Monday, April 23, 2007

Life and death in Russia

You would think I am talking about the death today of former President Yeltsin. That would be wrong.

I am interested in the tens of thousands of newborns who will die this year because of lack of investment in neonatal congenital surgeons and the requisite ICU's.

Once I read someone trying to calm people down by saying If a baby dies in Russia does it matter? Well, actually, yes it does, very much. If this child dies from a congenital defect which is treatable by surgery, it matters very much indeed.

I have worked for the past eleven years to provide millions of dollars of supplies and equipment for the purpose of saving newborns who are born with a heart defect. Very often a simple surgery can save their little lives. It breaks my heart that those who have money do not choose to invest in their own newborns. They are beginning to, perhaps that must be enough.

We have new equipment from the city worth $1,000,000 for the ICU which is a miracle. And it would take another miracle for the city to acknowledge that human beings must take care of these newborns during and after surgery.

Russians are very big on new buildings and new equipment, with perhaps not such great followup with regard to staff and ongoing expenses. New buildings and equipment are very glamorous and if I may add an opportunity for some people to earn a percentage of the contract. Ongoing expenses for ICU nurses and surgeons are not glamorous but are yet essential.

It should be embarrassing to them that people from another country are buying suture thread for the hearts of their newborns. It should be embarrassing that we provide groceries for nurses and doctors who are paid starvation wages. I can hardly believe that professionals are willing to work under these conditions.

My reward, to see a month old girl recover from near death, day by day, and finally be discharged from the ICU. Thank you God! If I have had any small part in this I am grateful and humble.

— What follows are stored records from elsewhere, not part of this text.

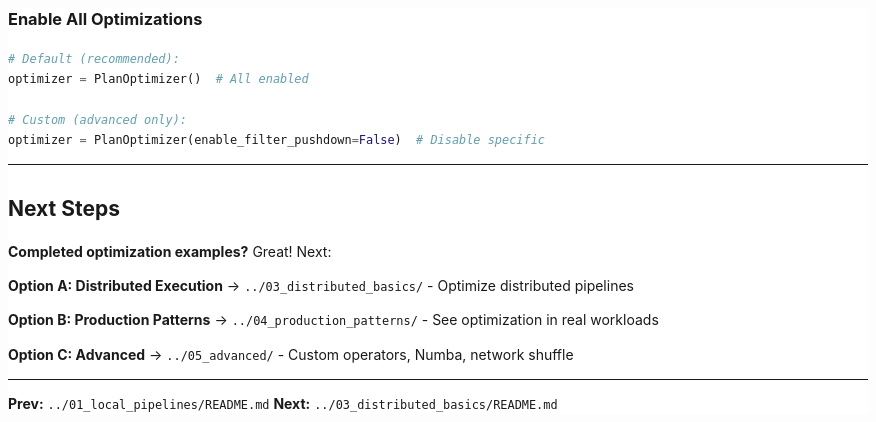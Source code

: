 ### Enable All Optimizations

```python
# Default (recommended):
optimizer = PlanOptimizer()  # All enabled

# Custom (advanced only):
optimizer = PlanOptimizer(enable_filter_pushdown=False)  # Disable specific
```

---

## Next Steps

**Completed optimization examples?** Great! Next:

**Option A: Distributed Execution**
→ `../03_distributed_basics/` - Optimize distributed pipelines

**Option B: Production Patterns**
→ `../04_production_patterns/` - See optimization in real workloads

**Option C: Advanced**
→ `../05_advanced/` - Custom operators, Numba, network shuffle

---

**Prev:** `../01_local_pipelines/README.md`
**Next:** `../03_distributed_basics/README.md`
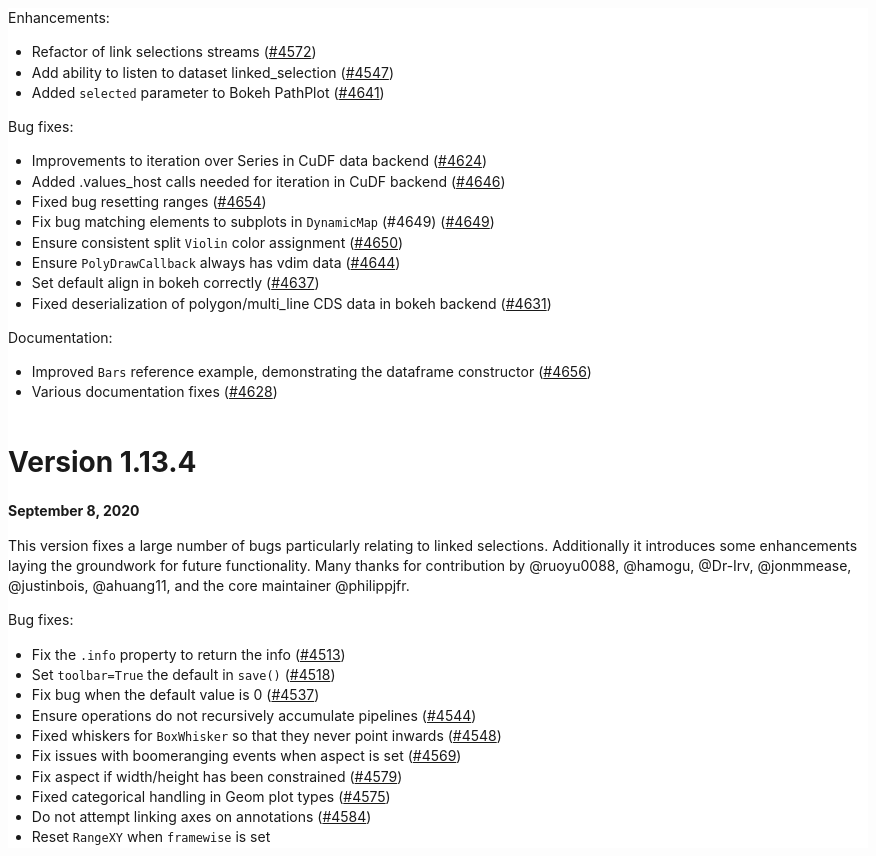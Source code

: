 Enhancements:

- Refactor of link selections streams
  ([#4572](https://github.com/holoviz/holoviews/pull/4572))
- Add ability to listen to dataset linked_selection
  ([#4547](https://github.com/holoviz/holoviews/pull/4547))
- Added `selected` parameter to Bokeh PathPlot
  ([#4641](https://github.com/holoviz/holoviews/pull/4641))

Bug fixes:

- Improvements to iteration over Series in CuDF data backend
  ([#4624](https://github.com/holoviz/holoviews/pull/4624))
- Added .values_host calls needed for iteration in CuDF backend
  ([#4646](https://github.com/holoviz/holoviews/pull/4646))
- Fixed bug resetting ranges
  ([#4654](https://github.com/holoviz/holoviews/pull/4654))
- Fix bug matching elements to subplots in `DynamicMap` (#4649)
  ([#4649](https://github.com/holoviz/holoviews/pull/4649))
- Ensure consistent split `Violin` color assignment
  ([#4650](https://github.com/holoviz/holoviews/pull/4650))
- Ensure `PolyDrawCallback` always has vdim data
  ([#4644](https://github.com/holoviz/holoviews/pull/4644))
- Set default align in bokeh correctly
  ([#4637](https://github.com/holoviz/holoviews/pull/4637))
- Fixed deserialization of polygon/multi_line CDS data in bokeh backend
  ([#4631](https://github.com/holoviz/holoviews/pull/4631))

Documentation:

- Improved `Bars` reference example, demonstrating the dataframe constructor
  ([#4656](https://github.com/holoviz/holoviews/pull/4656))
- Various documentation fixes
  ([#4628](https://github.com/holoviz/holoviews/pull/4628))

# Version 1.13.4

**September 8, 2020**

This version fixes a large number of bugs particularly relating to
linked selections. Additionally it introduces some enhancements laying
the groundwork for future functionality. Many thanks for contribution
by @ruoyu0088, @hamogu, @Dr-Irv, @jonmmease, @justinbois, @ahuang11,
and the core maintainer @philippjfr.

Bug fixes:

- Fix the `.info` property to return the info
  ([#4513](https://github.com/holoviz/holoviews/pull/4513))
- Set `toolbar=True` the default in `save()`
  ([#4518](https://github.com/holoviz/holoviews/pull/4518))
- Fix bug when the default value is 0
  ([#4537](https://github.com/holoviz/holoviews/pull/4537))
- Ensure operations do not recursively accumulate pipelines
  ([#4544](https://github.com/holoviz/holoviews/pull/4544))
- Fixed whiskers for `BoxWhisker` so that they never point inwards
  ([#4548](https://github.com/holoviz/holoviews/pull/4548))
- Fix issues with boomeranging events when aspect is set
  ([#4569](https://github.com/holoviz/holoviews/pull/4569))
- Fix aspect if width/height has been constrained
  ([#4579](https://github.com/holoviz/holoviews/pull/4579))
- Fixed categorical handling in Geom plot types
  ([#4575](https://github.com/holoviz/holoviews/pull/4575))
- Do not attempt linking axes on annotations
  ([#4584](https://github.com/holoviz/holoviews/pull/4584))
- Reset `RangeXY` when `framewise` is set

Another curious story is our patient whose father is a cabinet minister in a country which I may not reveal, where there is civil unrest. He urged us to go ahead with the surgery for his child, so that he could return to his country and help with the political situation. We almost never interrupt the surgical schedule for anything non-medical, but this was quite compelling.

Nearly every time I go over there I am tempted to quit as the obstacles are just ridiculous. Then I look into the eyes of a tiny patient, or the hysterical mother or father, and feel that I do not have the luxury to quit. What if it would be my child? They need me and the help that our organization can provide. I must go on, what choice do I have?

4 comments:

Susan McIntosh Lewis said...

Do I have a choice? Your opinion.

Suzanne said...

Yes, you do have a choice and it is YOUR choice. Make the choice that is right for you. Right now, sounds like the right choice for you is doing this work. Tomorrow, that may not be the choice but today is not tomorrow.

Blessings

Anonymous said...

Egregious...

You chose your values and those values guide your choices.

Once, I was in a total traffic stoppage and someone came running down the median saying that a man had had a heart attack while driving and did anyone know CPR. I ended up giving CPR on the median of a four-lane road, though at least the traffic, once started went slowly, people gawking away. But also, windows down and several calling out that they were praying as this went on.

Later, because it was a small town and on the route to the soccer field where I eventually ended up after it was over, several came up and asked me how I made the decision to help. I told them that the decision was made earlier, when I took the CPR training. At the time, I just reacted and did what I had been trained to do.

So yes, I made a choice, but it was much earlier. I suspect you did too, so thoroughly, that now it feels like a compulsion.

Also, there are head choices, heart choices, and soul choices. The real trifecta (something that GWB is impoverished by knowing nothing about) is when all three coalesce in harmony.

(The man I worked on survived for about six hours, when he had an even more massive heart attack and the docs at the hospital couldn't save him. It was really his time, but the doc I later talked to said that I gave them a chance to try and his family a bit more time.)

Anonymous said...

egregious...are you in Russia now? Or back here?